Have you ever felt confused by someone’s inability, or refusal, to listen to the viewpoint of another?
One episode of this that plays in my mind was grad school days at Notre Dame: I was a teaching assistant for one of the theology professors. He assigned an essay by Leo Tolstoy to his class. It was one of Tolstoy’s classic scathing essays of social critique. When the prof opened the class up for discussion on the reading, the first student to make a comment said: “I did not know Tolstoy was a heretic.”
The student refused to engage. He wanted to dismiss Tolstoy altogether because of particular elements of Tolstoy’s theology. The professor looked stunned, almost personally insulted. He was one of the few truly big-brained people I have known, and knew how to do theological critique of Tolstoy’s heterodoxy certainly better than the student ever could, and had loads of published works to prove it.
But this professor steadfastly refused not to listen to someone’s argument. He believed it to be part of the Christian tradition itself, a sort of non-violent listening to the claims and words of another. As a matter of fact, he would tell me that year that he wanted me to go to a conference held by a Catholic priest on economic questions which he knew I would find distasteful. “You need to understand their arguments,” he said to me, “so you need to go.” I dutifully did so.
Through such experiences I learned how much I could learn from people with whom I disagree about really important matters.
More than learning a lot from the Catholic-priest-with-whom-I-disagreed, I ended up writing a chapter in my dissertation on Tolstoy. He was, as the student had noted, a heretic; that is, Tolstoy did reject certain basic tenets of Christian orthodoxy. But here was the deep irony: he made a convincing case that the Orthodox church had, in its supposed orthodoxy, and allying itself with the violent power of king and emperor, corrupted the teachings of Jesus of Nazareth. He was a “heretic” not in service to some new-fangled fad; he ended up a heretic as a sort of effort to be conservative, a conservatism which sought to honor the radical teachings of Jesus regarding love of enemies and sharing of wealth.
In our days of supposed enlightenment, glutted with the world of knowledge at our fingertips, we are increasingly siloed in our pre-formed convictions. Just think, there’s probably some Google AI algorithm trying to sort out whether this blog post is “conservative” or “liberal,” “Republican” or “Democrat,” “Christian” or “Muslim,” or whatever.

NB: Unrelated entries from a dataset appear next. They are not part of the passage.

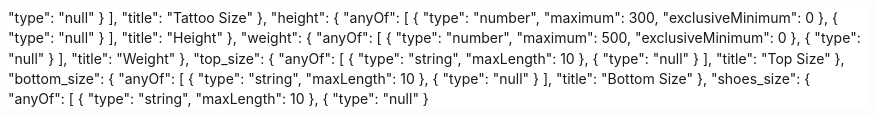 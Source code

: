 "type": "null"
}
],
"title": "Tattoo Size"
},
"height": {
"anyOf": [
{
"type": "number",
"maximum": 300,
"exclusiveMinimum": 0
},
{
"type": "null"
}
],
"title": "Height"
},
"weight": {
"anyOf": [
{
"type": "number",
"maximum": 500,
"exclusiveMinimum": 0
},
{
"type": "null"
}
],
"title": "Weight"
},
"top_size": {
"anyOf": [
{
"type": "string",
"maxLength": 10
},
{
"type": "null"
}
],
"title": "Top Size"
},
"bottom_size": {
"anyOf": [
{
"type": "string",
"maxLength": 10
},
{
"type": "null"
}
],
"title": "Bottom Size"
},
"shoes_size": {
"anyOf": [
{
"type": "string",
"maxLength": 10
},
{
"type": "null"
} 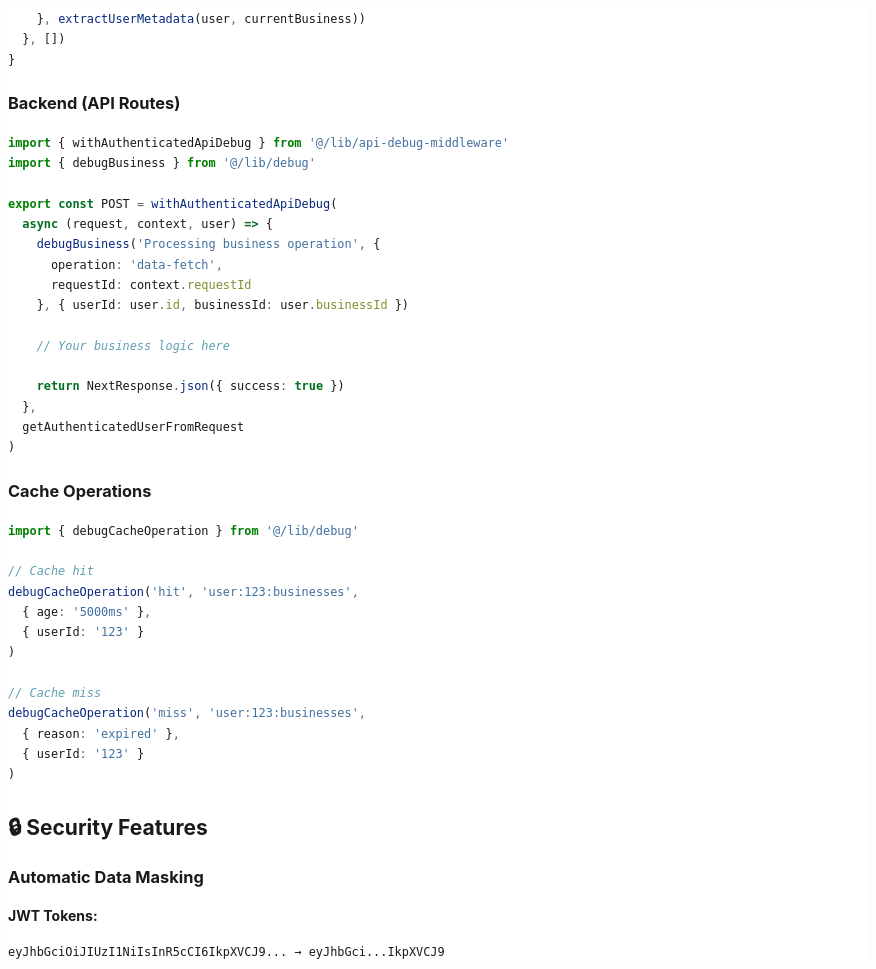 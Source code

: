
 ```typescript
    }, extractUserMetadata(user, currentBusiness))
  }, [])
}
```

### Backend (API Routes)

```typescript
import { withAuthenticatedApiDebug } from '@/lib/api-debug-middleware'
import { debugBusiness } from '@/lib/debug'

export const POST = withAuthenticatedApiDebug(
  async (request, context, user) => {
    debugBusiness('Processing business operation', {
      operation: 'data-fetch',
      requestId: context.requestId
    }, { userId: user.id, businessId: user.businessId })
    
    // Your business logic here
    
    return NextResponse.json({ success: true })
  },
  getAuthenticatedUserFromRequest
)
```

### Cache Operations

```typescript
import { debugCacheOperation } from '@/lib/debug'

// Cache hit
debugCacheOperation('hit', 'user:123:businesses', 
  { age: '5000ms' }, 
  { userId: '123' }
)

// Cache miss
debugCacheOperation('miss', 'user:123:businesses', 
  { reason: 'expired' }, 
  { userId: '123' }
)
```

## 🔒 Security Features

### Automatic Data Masking

**JWT Tokens:**
```
eyJhbGciOiJIUzI1NiIsInR5cCI6IkpXVCJ9... → eyJhbGci...IkpXVCJ9
```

We all want to be heard. It is central to the nature of our being, a sort of validation of our existence, for someone to pay attention to us. Lee Camp
Perhaps this plausible suspicion that algorithms of so-called artificial intelligence are determining what gets served up to us means at least two things are required of us in the realm of social disagreement:
One, we need to learn how to talk and think in a way that is not reducible to stereo-typical categories, not reducible to partisan commitments. I’m reminded here of Wendell Berry’s “Manifesto: The Mad Farmer Liberation Front,” in which he counsels us to “be like the fox who makes more tracks than necessary, some in the wrong direction.” A bit of mis-direction, a bit of non-malicious mischief may be the new necessary norm, simply as a way to get a hearing for any sort of good news which will transcend sectarian hostility.
Two, we may have to keep going a long way out of the way to hear what others are saying. A friend shared with me last year David Augsburger’s wisdom: “Being listened to is so close to being loved that most people cannot tell the difference.” We all want to be heard. It is central to the nature of our being, a sort of validation of our existence, for someone to pay attention to us.

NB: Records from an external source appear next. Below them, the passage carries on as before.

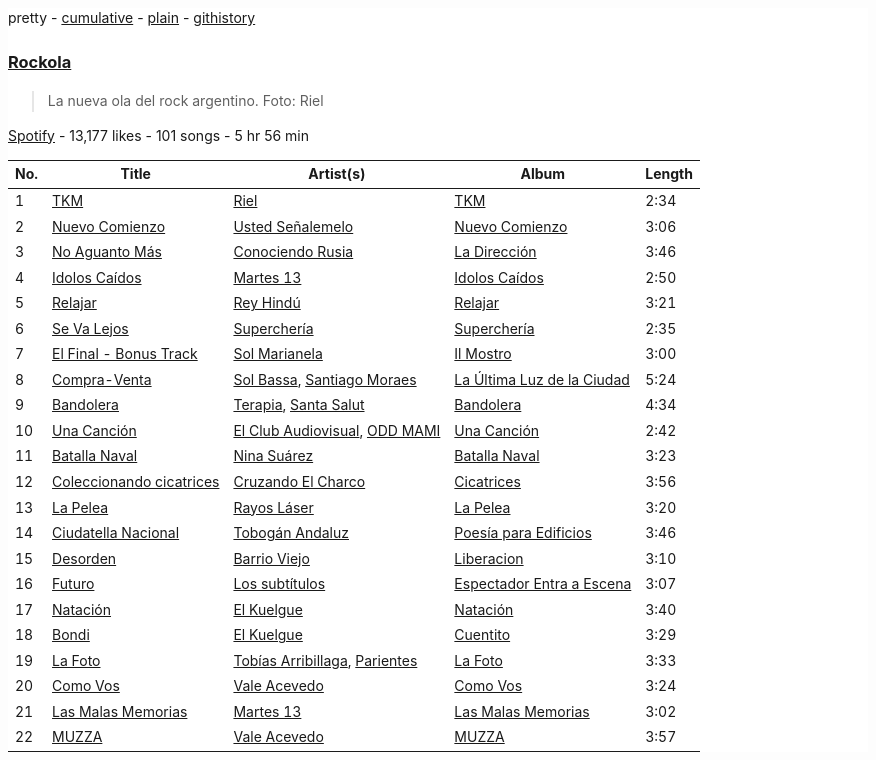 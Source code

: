 pretty - [cumulative](/playlists/cumulative/37i9dQZF1DWTphHAHFWZlz.md) - [plain](/playlists/plain/37i9dQZF1DWTphHAHFWZlz) - [githistory](https://github.githistory.xyz/mackorone/spotify-playlist-archive/blob/main/playlists/plain/37i9dQZF1DWTphHAHFWZlz)

### [Rockola](https://open.spotify.com/playlist/37i9dQZF1DWTphHAHFWZlz)

> La nueva ola del rock argentino\. Foto: Riel

[Spotify](https://open.spotify.com/user/spotify) - 13,177 likes - 101 songs - 5 hr 56 min

| No. | Title | Artist(s) | Album | Length |
|---|---|---|---|---|
| 1 | [TKM](https://open.spotify.com/track/3IojTR6Zm6U9hnToRnW55L) | [Riel](https://open.spotify.com/artist/4ys8P86LOOHUoO954p2Ciu) | [TKM](https://open.spotify.com/album/2Qi4p3mBPmfTSyx6bCAEEX) | 2:34 |
| 2 | [Nuevo Comienzo](https://open.spotify.com/track/67tXLMcNhEfTYBsuBQ8aHE) | [Usted Señalemelo](https://open.spotify.com/artist/1a1v0OJC5GqtsLwzoqJm7j) | [Nuevo Comienzo](https://open.spotify.com/album/3t9n5vhwmuQU14VJZfCAmg) | 3:06 |
| 3 | [No Aguanto Más](https://open.spotify.com/track/2cqFQ9mcQCRpW2kdvAxUPM) | [Conociendo Rusia](https://open.spotify.com/artist/79R7PUc6T6j09G8mJzNml2) | [La Dirección](https://open.spotify.com/album/3ittbXmzKeMVioLZ6aepfD) | 3:46 |
| 4 | [Idolos Caídos](https://open.spotify.com/track/0ibNGr3XiHcVV5mJd1tuib) | [Martes 13](https://open.spotify.com/artist/4yQad4h1S2VKZbiEYlnFKy) | [Idolos Caídos](https://open.spotify.com/album/2jS2IzVRyghflxNfjJxPLi) | 2:50 |
| 5 | [Relajar](https://open.spotify.com/track/1kwQdi5SzOveKrlgEEfDnR) | [Rey Hindú](https://open.spotify.com/artist/0IdZ8iwao6oUqBJ2gfjSIW) | [Relajar](https://open.spotify.com/album/4XyQAtwJkj8XGLr1uObFWF) | 3:21 |
| 6 | [Se Va Lejos](https://open.spotify.com/track/1z6YhJS25796qL3BvWCjhG) | [Superchería](https://open.spotify.com/artist/357XNr9zK8hSYbqT6prx4v) | [Superchería](https://open.spotify.com/album/7AJDzOjQ47jiQ35HteffDM) | 2:35 |
| 7 | [El Final \- Bonus Track](https://open.spotify.com/track/0rF9dIFqhZzizQWRfJNgsC) | [Sol Marianela](https://open.spotify.com/artist/1FxMAPKKLTQuK0hYvLNWfD) | [Il Mostro](https://open.spotify.com/album/7GkXhwNTIWYx2T4A6xaT2j) | 3:00 |
| 8 | [Compra\-Venta](https://open.spotify.com/track/3g0dyDsxNGdxGq636CKXNI) | [Sol Bassa](https://open.spotify.com/artist/1cttIh2Jh0yR5nxfBmRF6O), [Santiago Moraes](https://open.spotify.com/artist/2pfLPT9ZTkPrLd8ZJiDBld) | [La Última Luz de la Ciudad](https://open.spotify.com/album/0tvxHlp2FJhH2h0WnBcSG9) | 5:24 |
| 9 | [Bandolera](https://open.spotify.com/track/1SjGkMkBgIvDDMcZqyXJ0N) | [Terapia](https://open.spotify.com/artist/5sIea266s3izLKCqmH1SRk), [Santa Salut](https://open.spotify.com/artist/75vabMROpVyiTX4wv3iHFH) | [Bandolera](https://open.spotify.com/album/1k6i5BOlJCY8QFaEeuEvQ3) | 4:34 |
| 10 | [Una Canción](https://open.spotify.com/track/6uEZio7p3zHhIPSUiTFnLC) | [El Club Audiovisual](https://open.spotify.com/artist/1YZnktJjGKEbhQBcpQQjQ7), [ODD MAMI](https://open.spotify.com/artist/2Y6AtL4xQFvg8nroRM3ZV6) | [Una Canción](https://open.spotify.com/album/4AR7pIVOrcS7KYeVJF9BpG) | 2:42 |
| 11 | [Batalla Naval](https://open.spotify.com/track/2kXaFBuF8o0SpELClw5skx) | [Nina Suárez](https://open.spotify.com/artist/1NQmLvlEcg6hE8CQ0r31GV) | [Batalla Naval](https://open.spotify.com/album/7ir1j0acIgaSxNj2oJqbMh) | 3:23 |
| 12 | [Coleccionando cicatrices](https://open.spotify.com/track/2Ug1MOeq7WsZI3e3RmIXIQ) | [Cruzando El Charco](https://open.spotify.com/artist/4STEdt6oH8RopaxpfWrO5Z) | [Cicatrices](https://open.spotify.com/album/0B8RpNMbnIrTB8Q9Si7gYY) | 3:56 |
| 13 | [La Pelea](https://open.spotify.com/track/7vRfX8azRsDLRqQKxAhiFL) | [Rayos Láser](https://open.spotify.com/artist/3WGilHlQrv83h1CbF18BEs) | [La Pelea](https://open.spotify.com/album/3d0QRePKfpYNCzlSDYUOMN) | 3:20 |
| 14 | [Ciudatella Nacional](https://open.spotify.com/track/7LuLZp0bGul3psMpbQ49i2) | [Tobogán Andaluz](https://open.spotify.com/artist/5CQkSfQ3zzYAojW7qa35RC) | [Poesía para Edificios](https://open.spotify.com/album/6GyP4VIgIVm4UHcgAtnVdz) | 3:46 |
| 15 | [Desorden](https://open.spotify.com/track/0RngtYtpfETN1ignvaVJdu) | [Barrio Viejo](https://open.spotify.com/artist/5eq2jxpwAZbPTXJVOKXusr) | [Liberacion](https://open.spotify.com/album/2YQJAQSgvSHKAnBfEDkjgR) | 3:10 |
| 16 | [Futuro](https://open.spotify.com/track/6QU76GkCCyoBXQoUmlmOaI) | [Los subtítulos](https://open.spotify.com/artist/77zrbS0VQxBgdXTLhMhcFV) | [Espectador Entra a Escena](https://open.spotify.com/album/67VJAhznVKRqLgPJOSGrI1) | 3:07 |
| 17 | [Natación](https://open.spotify.com/track/1EaPFhLP6YF3qzOmwpXhxa) | [El Kuelgue](https://open.spotify.com/artist/6jRUKVZllu1wtgXHbqvUmT) | [Natación](https://open.spotify.com/album/3GDo0ywjzL2zFMoEZJIoZV) | 3:40 |
| 18 | [Bondi](https://open.spotify.com/track/2DxwhvccoBibFxHHHJ8jVd) | [El Kuelgue](https://open.spotify.com/artist/6jRUKVZllu1wtgXHbqvUmT) | [Cuentito](https://open.spotify.com/album/7AvIdnQjY3mjZ8NexvRruR) | 3:29 |
| 19 | [La Foto](https://open.spotify.com/track/6ubfIxvIdkcICVNzsdvdFc) | [Tobías Arribillaga](https://open.spotify.com/artist/39Qb5pWWJrCaj7Ol7KTJPZ), [Parientes](https://open.spotify.com/artist/76lUSSvc6Z83CLrIVB7YrE) | [La Foto](https://open.spotify.com/album/5ks9k8UqomuzIKdhSuDaPP) | 3:33 |
| 20 | [Como Vos](https://open.spotify.com/track/0EYTcO3KhYOq8R1MVv447o) | [Vale Acevedo](https://open.spotify.com/artist/4uM6IUL3hMaxnhAKCZCKQJ) | [Como Vos](https://open.spotify.com/album/4MtXhW68YIgZlt5alIbYT2) | 3:24 |
| 21 | [Las Malas Memorias](https://open.spotify.com/track/0lkwAvd25lzmH3bhz19vw2) | [Martes 13](https://open.spotify.com/artist/4yQad4h1S2VKZbiEYlnFKy) | [Las Malas Memorias](https://open.spotify.com/album/0rQINXwCm2jPWHwwqCZdY2) | 3:02 |
| 22 | [MUZZA](https://open.spotify.com/track/4hivokN9VRz22rLhE1E3na) | [Vale Acevedo](https://open.spotify.com/artist/4uM6IUL3hMaxnhAKCZCKQJ) | [MUZZA](https://open.spotify.com/album/0hINRsC4INcD20kaRhJaLD) | 3:57 |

And because of this, in some cases, it may be that the best way to defeat a really horrible idea in the mind of another is not to refuse to listen, or be the first to launch a pre-emptive attack to convince them otherwise, but first really to listen. And it may be that we also learn some things along the way we would not have known otherwise.
No guarantee of that, of course, but we may. And even if we learn nothing intellectually, we will undoubtedly grow in the virtue of patience.
It’s a liberating experience, to be free to listen to and learn from people with whom one disagrees about deeply important matters. Hospitality, in other words, is not merely a gift to the recipient but to the giver.
I’d challenge you to go out looking this week for someone with whom you could have a good argument. Then, once you find them, take the posture of listening and loving, and see what you can learn.